[PATCH 0/5] fixing thread races in linux-leaks CI

Jeff King <peff@xxxxxxxx> · Sun, 29 Dec 2024 23:23:25 -0500

This series should fix the races we see in linux-leaks CI jobs. Or at
least some of them. We tried previously in 993d38a066 (index-pack: spawn
threads atomically, 2024-01-05), but it wasn't enough. This series
covers index-pack as well as git-grep, which are the two I've seen in
practice. We may run into more, but the general pattern should be
applicable if we do.

This series takes the minimal approach, and only provides a knob to use
pthread_barrier_t if your system supports it (and then turns it on for
our CI jobs). The obvious alternative is to actually implement wrappers
for other systems, and then use it everywhere. That doesn't buy us much
for this problem, but it's possible we'd find a use for barriers
elsewhere.

The even farther alternatives are:

  1. Do nothing. This is arguably an LSan bug, which should be doing its
     own locking to synchronize the at-exit leak check with the
     per-thread setup code. I don't think we've even reported it there,
     so one option would be to work with them. Even if we do that, it
     might be nice to remove the false positive pain in the meantime
     with a series like this (and certainly patches 1 and 2 here are
     worth applying independently).

  2. Change our posture on thread exit. In index-pack, the issue is that
     one worker thread calls exit() via die(), taking down the whole
     program (including other worker threads in unknown states). If it
     installed a die() handler that called pthread_exit() instead, then
     the main thread could see that failure and cancel/join the
     remaining threads.

     But I suspect it's not so simple:

       a. We still want the error in the worker thread to cancel ongoing
	  work immediately. Right now index-pack just called
	  pthread_join() in sequence to wait for all threads to finish.
	  But instead we'd need to use some synchronization primitives
	  to report the error. Probably not too hard, but new
	  potentially tricky code.

       b. In the git-grep case, it's actually the main thread that calls
	  die(). So the rule is not really "threads should install a die
	  handler that calls pthread_exit()", but _any_ die() call when
	  threads are established would need to cleanly ask all threads
	  to stop (whether by signaling them via the work queue, or just
	  hitting them with pthread_cancel; and that's assuming that
	  there's no race between LSan's setup code and cancel).

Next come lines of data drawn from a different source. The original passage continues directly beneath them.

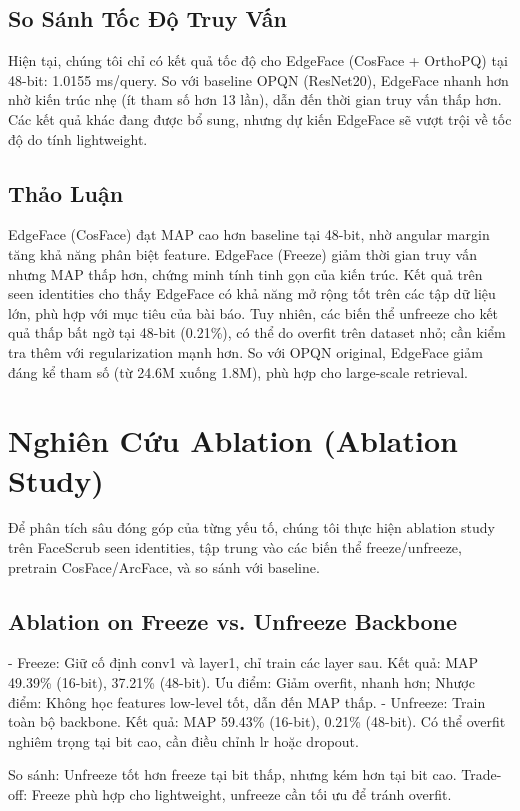 \subsection{So Sánh Tốc Độ Truy Vấn}
Hiện tại, chúng tôi chỉ có kết quả tốc độ cho EdgeFace (CosFace + OrthoPQ) tại 48-bit: 1.0155 ms/query. So với baseline OPQN (ResNet20), EdgeFace nhanh hơn nhờ kiến trúc nhẹ (ít tham số hơn 13 lần), dẫn đến thời gian truy vấn thấp hơn. Các kết quả khác đang được bổ sung, nhưng dự kiến EdgeFace sẽ vượt trội về tốc độ do tính lightweight.

\subsection{Thảo Luận}
EdgeFace (CosFace) đạt MAP cao hơn baseline tại 48-bit, nhờ angular margin tăng khả năng phân biệt feature. EdgeFace (Freeze) giảm thời gian truy vấn nhưng MAP thấp hơn, chứng minh tính tinh gọn của kiến trúc. Kết quả trên seen identities cho thấy EdgeFace có khả năng mở rộng tốt trên các tập dữ liệu lớn, phù hợp với mục tiêu của bài báo. Tuy nhiên, các biến thể unfreeze cho kết quả thấp bất ngờ tại 48-bit (0.21\%), có thể do overfit trên dataset nhỏ; cần kiểm tra thêm với regularization mạnh hơn. So với OPQN original, EdgeFace giảm đáng kể tham số (từ 24.6M xuống 1.8M), phù hợp cho large-scale retrieval.

\section{Nghiên Cứu Ablation (Ablation Study)}
Để phân tích sâu đóng góp của từng yếu tố, chúng tôi thực hiện ablation study trên FaceScrub seen identities, tập trung vào các biến thể freeze/unfreeze, pretrain CosFace/ArcFace, và so sánh với baseline.

\subsection{Ablation on Freeze vs. Unfreeze Backbone}
- Freeze: Giữ cố định conv1 và layer1, chỉ train các layer sau. Kết quả: MAP 49.39\% (16-bit), 37.21\% (48-bit). Ưu điểm: Giảm overfit, nhanh hơn; Nhược điểm: Không học features low-level tốt, dẫn đến MAP thấp.
- Unfreeze: Train toàn bộ backbone. Kết quả: MAP 59.43\% (16-bit), 0.21\% (48-bit). Có thể overfit nghiêm trọng tại bit cao, cần điều chỉnh lr hoặc dropout.

So sánh: Unfreeze tốt hơn freeze tại bit thấp, nhưng kém hơn tại bit cao. Trade-off: Freeze phù hợp cho lightweight, unfreeze cần tối ưu để tránh overfit.

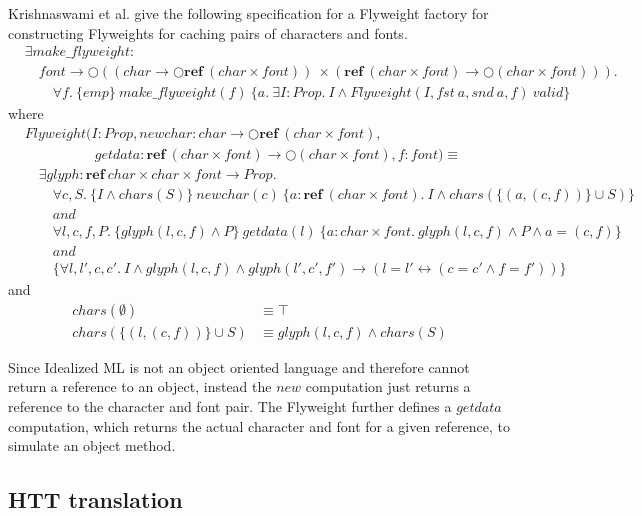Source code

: \documentclass[a4paper,english]{article}
\newcommand{\PROP}[0]{Prop}
\newcommand{\MONAD}[0]{\bigcirc}
\newcommand{\AND}[0]{and}
\newcommand{\REF}[0]{\mathbf{ref}}
\newcommand{\VALID}[0]{valid}
\begin{document}
Krishnaswami et al. give the following specification for a Flyweight factory
for constructing Flyweights for caching pairs of characters and fonts. 
\begin{align*}
&\exists make\_flyweight:\\
&\quad font \rightarrow \MONAD ((char \rightarrow \MONAD \REF\ (char \times font))\ \times (\REF\ (char \times font) \rightarrow \MONAD (char \times font))).\\
&\quad\quad \forall f.\ \{ emp \}\ make\_flyweight(f)\ \{ a.\ \exists I : \PROP.\ I \land Flyweight(I, fst\ a, snd\ a, f)\ \VALID \}
\end{align*}
where
\begin{align*}
&Flyweight(I : \PROP, newchar : char \rightarrow \MONAD \REF\ (char \times font),\\
&\quad\quad\quad\quad\quad getdata : \REF\ (char \times font) \rightarrow \MONAD(char \times font), f : font) \equiv\\
&\quad\exists glyph : \REF\ char \times char \times font \rightarrow \PROP.\\
&\quad\quad\forall c, S.\ \{ I \land chars(S) \}\ newchar(c)\ \{ a : \REF\ (char \times font).\ I \land chars(\{(a, (c, f))\} \cup S) \}\\
&\quad\quad\AND\\
&\quad\quad\forall l, c, f, P.\ \{ glyph(l, c, f) \land P \}\ getdata(l)\ \{ a : char \times font.\ glyph(l, c, f) \land P \land a = (c, f) \}\\
&\quad\quad\AND\\
&\quad\quad\{ \forall l, l', c, c'.\ I \land glyph(l, c, f) \land glyph(l', c', f') \rightarrow (l = l' \leftrightarrow (c = c' \land f = f')) \}
\end{align*}
and
\begin{align*}
chars(\emptyset) &\equiv \top\\
chars(\{ (l, (c, f)) \} \cup S) &\equiv glyph(l, c, f) \land chars(S)
\end{align*}

Since Idealized ML is not an object oriented language and therefore cannot
return a reference to an object, instead the $new$ computation just returns a
reference to the character and font pair. The Flyweight further defines a
$getdata$ computation, which returns the actual character and font for a given
reference, to simulate an object method.

\subsection{HTT translation}
\end{document}
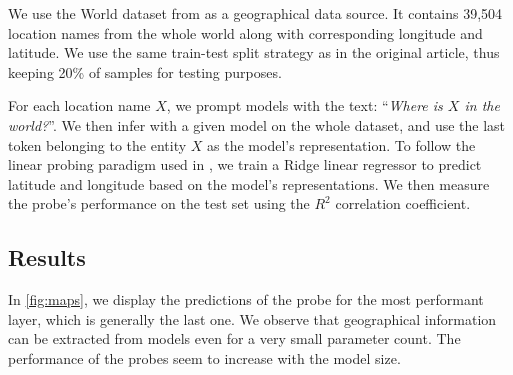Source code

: We use the World dataset from \citet{gurnee2023language} as a geographical data source. It contains 39,504 location names from the whole world along with corresponding longitude and latitude. We use the same train-test split strategy as in the original article, thus keeping 20\% of samples for testing purposes.

For each location name $X$, we prompt models with the text: ``\textit{Where is $X$ in the world?}''. We then infer with a given model on the whole dataset, and use the last token belonging to the entity $X$ as the model's representation. To follow the linear probing paradigm used in \citet{gurnee2023language}, we train a Ridge linear regressor \citep{ridge} to predict latitude and longitude based on the model's representations. We then measure the probe's performance on the test set using the $R^2$ correlation coefficient.

\subsection{Results}
In \autoref{fig:maps}, we display the predictions of the probe for the most performant layer, which is generally the last one. We observe that geographical information can be extracted from models even for a very small parameter count. The performance of the probes seem to increase with the model size.

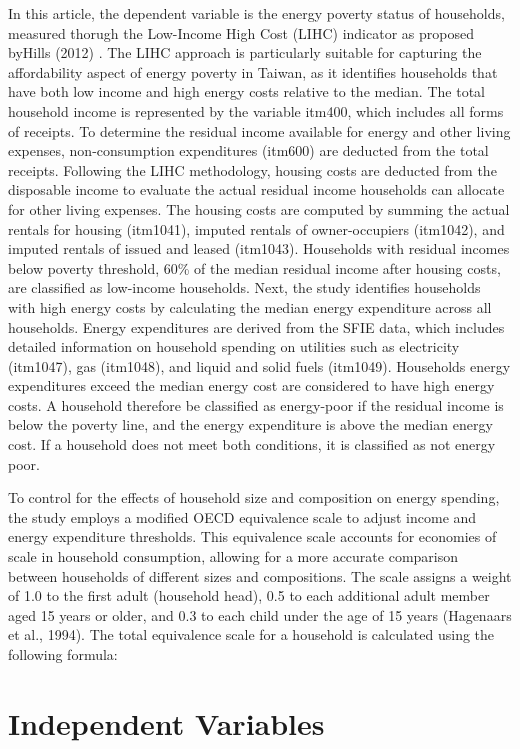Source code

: \documentclass[
  twoside,
  openright,
  degree    = master,               %
  language  = english,              %
  fontset   = overleaf,             %
  watermark = true,                 %
  doi       = true,                 %
]{ntuthesis}
\begin{document}
In this article, the dependent variable is the energy poverty status of
households, measured thorugh the Low-Income High Cost (LIHC) indicator
as proposed byHills (2012) . The LIHC approach is particularly suitable
for capturing the affordability aspect of energy poverty in Taiwan, as
it identifies households that have both low income and high energy costs
relative to the median. The total household income is represented by the
variable itm400, which includes all forms of receipts. To determine the
residual income available for energy and other living expenses,
non-consumption expenditures (itm600) are deducted from the total
receipts. Following the LIHC methodology, housing costs are deducted
from the disposable income to evaluate the actual residual income
households can allocate for other living expenses. The housing costs are
computed by summing the actual rentals for housing (itm1041), imputed
rentals of owner-occupiers (itm1042), and imputed rentals of issued and
leased (itm1043). Households with residual incomes below poverty
threshold, 60\% of the median residual income after housing costs, are
classified as low-income households. Next, the study identifies
households with high energy costs by calculating the median energy
expenditure across all households. Energy expenditures are derived from
the SFIE data, which includes detailed information on household spending
on utilities such as electricity (itm1047), gas (itm1048), and liquid
and solid fuels (itm1049). Households energy expenditures exceed the
median energy cost are considered to have high energy costs. A household
therefore be classified as energy-poor if the residual income is below
the poverty line, and the energy expenditure is above the median energy
cost. If a household does not meet both conditions, it is classified as
not energy poor.

To control for the effects of household size and composition on energy
spending, the study employs a modified OECD equivalence scale to adjust
income and energy expenditure thresholds. This equivalence scale
accounts for economies of scale in household consumption, allowing for a
more accurate comparison between households of different sizes and
compositions. The scale assigns a weight of 1.0 to the first adult
(household head), 0.5 to each additional adult member aged 15 years or
older, and 0.3 to each child under the age of 15 years (Hagenaars et
al., 1994). The total equivalence scale for a household is calculated
using the following formula:

\hypertarget{independent-variables}{%
\section{Independent Variables}\label{independent-variables}}
\end{document}
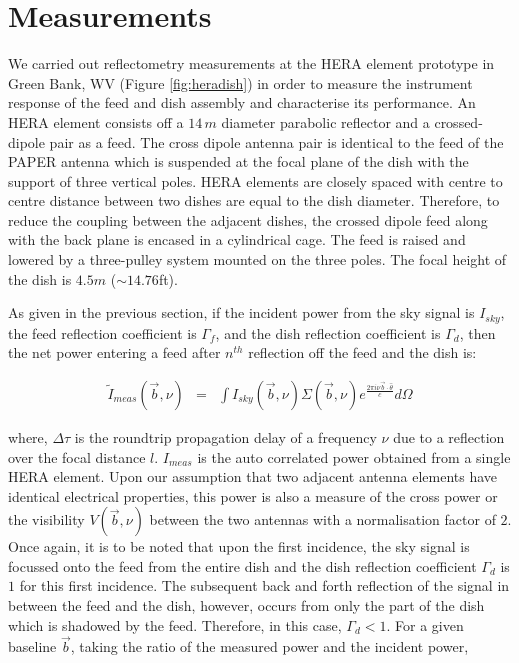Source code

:\documentclass[iop]{emulateapj}
\newcommand{\vis}{{V}}
\newcommand{\thhat}{{\hat\theta}}
\newcommand{\fngexp}{{e^{\frac{2\pi i\nu\vec{b}\cdot\thhat}{c}}}}
\begin{document}
\section{Measurements}
We carried out reflectometry measurements at the HERA element prototype in Green
Bank, WV (Figure \ref{fig:heradish}) in order to measure the instrument response of the feed and dish assembly and characterise its performance. An HERA element consists off a $14\,m$ diameter
parabolic reflector and a crossed-dipole pair as a feed. The cross dipole antenna pair is identical to the feed of the PAPER antenna which is suspended at the focal plane of the dish with the support of three vertical poles. HERA elements are closely spaced with centre to centre distance between two dishes are equal to the dish diameter. Therefore, to reduce the coupling between the adjacent dishes, the crossed dipole feed along with the back plane is encased in a cylindrical cage. The feed is raised and
lowered by a three-pulley system mounted on the three poles. The focal height of the dish is $4.5m$
($\sim{14.76}$ft).  




As given in the previous section, if the incident power from the sky signal is $I_{sky}$, the feed
reflection coefficient is $\Gamma_{f}$, and the dish reflection
coefficient is $\Gamma_{d}$, then the net power entering a feed after
$n^{th}$ reflection off the feed and the dish is:

\begin{eqnarray}
\tilde I_{meas}(\vec b, \nu) & = & \int I_{sky}(\vec b, \nu)\Sigma(\vec b, \nu) \fngexp d\Omega
\end{eqnarray}



where, $\Delta \tau$ is the roundtrip propagation delay of a frequency $\nu$ due to a reflection over the focal distance $l$. $I_{meas}$ is the auto correlated power obtained from a single HERA element. Upon our assumption that two adjacent antenna elements have identical electrical properties, this power is also a measure of the cross power or the visibility $\vis (\vec b, \nu)$ between the two antennas with a normalisation factor of $2$. Once again, it is to be noted that upon the first incidence, the sky signal is focussed onto the feed from the entire dish and the dish reflection coefficient $\Gamma_{d}$ is $1$ for this first incidence. The subsequent back and forth reflection of the signal in between the feed and the dish, however, occurs from only the part of the dish which is shadowed by the feed. Therefore, in this case, $\Gamma_{d} < 1$. For a given baseline $\vec b$, taking the ratio of the measured power and the incident power, 
\end{document}
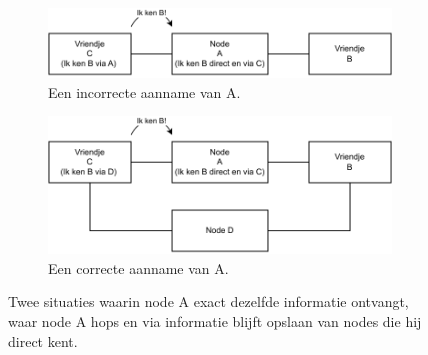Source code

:\begin{figure}[ht]
    \centering
    \begin{subfigure}[][4cm][t]{0.8\textwidth}
        \centering
        \includegraphics[scale=1]{img/incorrectAssumption.pdf}
        \caption{Een incorrecte aanname van A.}
        \label{fig:incorrectAssumption}
    \end{subfigure}
    \hfill
    \begin{subfigure}{0.8\textwidth}
        \centering
        \includegraphics[scale=1]{img/correctAssumption.pdf}
        \caption{Een correcte aanname van A.}
        \label{fig:correctAssumption}
    \end{subfigure}
    \caption{Twee situaties waarin node A exact dezelfde informatie ontvangt, waar node A hops en via informatie blijft opslaan van nodes die hij direct kent.}
    \label{fig:HopsOpslaanVanActieveNode}
\end{figure}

       c. When we call die(), all bets are off about what state various
          data structures are in. For example, a thread could be holding
	  a lock, and if it's cancelled by another thread, that lock
	  will remain. So it's not safe to do any real work in the other
	  threads, unless we start setting up pthread_cleanup handlers,
	  etc. That seems like a recipe for obscure, racy deadlocks.

     I think that may be an appealing direction in the long run,
     especially since die() itself is not thread-safe. But coupled with
     libification, we probably want less "threads can die() cleanly" and
     more "threads pass errors up the stack and report the problem back
     to the work queue". Either way, though, it's a much bigger approach
     change than I think we want just to try to address LSan races.

So I think we want something like this (either this, or the variant
where we really implement barriers everywhere) in the near-term.

  [1/5]: test-lib: use individual lsan dir for --stress runs
  [2/5]: Revert "index-pack: spawn threads atomically"
  [3/5]: thread-utils: introduce optional barrier type
  [4/5]: index-pack: work around LSan threading race with barrier
  [5/5]: grep: work around LSan threading race with barrier

 Makefile             |  7 +++++++
 builtin/grep.c       |  8 ++++++++
 builtin/index-pack.c |  8 ++++++--
 ci/lib.sh            |  1 +
 t/test-lib.sh        |  2 +-
 thread-utils.h       | 17 +++++++++++++++++
 6 files changed, 40 insertions(+), 3 deletions(-)